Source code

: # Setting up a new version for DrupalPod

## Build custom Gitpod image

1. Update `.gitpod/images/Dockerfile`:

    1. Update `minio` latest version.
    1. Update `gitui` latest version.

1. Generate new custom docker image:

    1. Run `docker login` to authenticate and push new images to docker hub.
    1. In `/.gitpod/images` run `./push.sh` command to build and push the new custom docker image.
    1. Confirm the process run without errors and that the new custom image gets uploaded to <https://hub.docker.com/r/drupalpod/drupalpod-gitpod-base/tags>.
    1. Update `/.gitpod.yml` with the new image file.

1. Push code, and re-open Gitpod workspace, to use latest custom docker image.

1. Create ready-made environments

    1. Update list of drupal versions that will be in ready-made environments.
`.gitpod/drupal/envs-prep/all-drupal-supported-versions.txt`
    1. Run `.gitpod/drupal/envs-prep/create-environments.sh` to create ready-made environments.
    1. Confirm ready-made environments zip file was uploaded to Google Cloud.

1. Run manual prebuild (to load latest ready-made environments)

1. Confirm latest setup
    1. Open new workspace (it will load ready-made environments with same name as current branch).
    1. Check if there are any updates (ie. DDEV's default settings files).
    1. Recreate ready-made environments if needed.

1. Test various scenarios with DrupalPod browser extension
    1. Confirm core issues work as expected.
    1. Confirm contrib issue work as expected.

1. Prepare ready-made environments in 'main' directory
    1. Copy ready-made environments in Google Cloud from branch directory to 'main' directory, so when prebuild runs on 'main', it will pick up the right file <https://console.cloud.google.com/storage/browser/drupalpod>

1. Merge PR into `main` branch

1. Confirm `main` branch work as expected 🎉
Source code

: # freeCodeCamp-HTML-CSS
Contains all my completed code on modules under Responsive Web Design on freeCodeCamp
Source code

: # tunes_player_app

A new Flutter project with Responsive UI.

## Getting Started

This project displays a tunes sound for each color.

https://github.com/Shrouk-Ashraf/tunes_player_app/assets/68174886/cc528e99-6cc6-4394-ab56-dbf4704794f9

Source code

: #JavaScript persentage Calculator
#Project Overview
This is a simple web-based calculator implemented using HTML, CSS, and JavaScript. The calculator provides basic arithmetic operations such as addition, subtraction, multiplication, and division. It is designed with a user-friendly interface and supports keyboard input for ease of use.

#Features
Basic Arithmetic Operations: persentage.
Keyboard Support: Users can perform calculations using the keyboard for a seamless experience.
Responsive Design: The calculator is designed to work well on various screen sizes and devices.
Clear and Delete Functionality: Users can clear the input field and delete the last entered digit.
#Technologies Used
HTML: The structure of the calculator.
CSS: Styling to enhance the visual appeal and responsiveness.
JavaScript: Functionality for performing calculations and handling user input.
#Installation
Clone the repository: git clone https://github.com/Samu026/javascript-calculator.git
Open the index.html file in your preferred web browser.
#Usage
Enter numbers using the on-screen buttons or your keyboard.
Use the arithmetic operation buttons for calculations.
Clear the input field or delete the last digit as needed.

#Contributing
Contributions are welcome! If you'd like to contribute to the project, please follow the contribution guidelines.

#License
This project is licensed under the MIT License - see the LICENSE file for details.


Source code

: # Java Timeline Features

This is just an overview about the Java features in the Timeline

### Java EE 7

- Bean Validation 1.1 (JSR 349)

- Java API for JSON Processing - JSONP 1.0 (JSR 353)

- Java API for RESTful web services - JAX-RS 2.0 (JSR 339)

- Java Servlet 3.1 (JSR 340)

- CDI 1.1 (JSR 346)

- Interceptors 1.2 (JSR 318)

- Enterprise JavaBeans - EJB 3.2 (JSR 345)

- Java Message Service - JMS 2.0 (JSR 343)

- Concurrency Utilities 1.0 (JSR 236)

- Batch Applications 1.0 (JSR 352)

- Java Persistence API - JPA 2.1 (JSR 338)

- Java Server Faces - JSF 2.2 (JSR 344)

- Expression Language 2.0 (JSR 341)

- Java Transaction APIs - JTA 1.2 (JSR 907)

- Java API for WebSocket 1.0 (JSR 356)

════

## EXERCISE DESCRIPTION
Reproduce only the lines above spanning from the line containing "1. Confirm latest setup" through the line containing "1. Copy ready-made", word for word.

## EXERCISE ANSWER
1. Confirm latest setup
    1. Open new workspace (it will load ready-made environments with same name as current branch).
    1. Check if there are any updates (ie. DDEV's default settings files).
    1. Recreate ready-made environments if needed.

1. Test various scenarios with DrupalPod browser extension
    1. Confirm core issues work as expected.
    1. Confirm contrib issue work as expected.

1. Prepare ready-made environments in 'main' directory
    1. Copy ready-made environments in Google Cloud from branch directory to 'main' directory, so when prebuild runs on 'main', it will pick up the right file <https://console.cloud.google.com/storage/browser/drupalpod>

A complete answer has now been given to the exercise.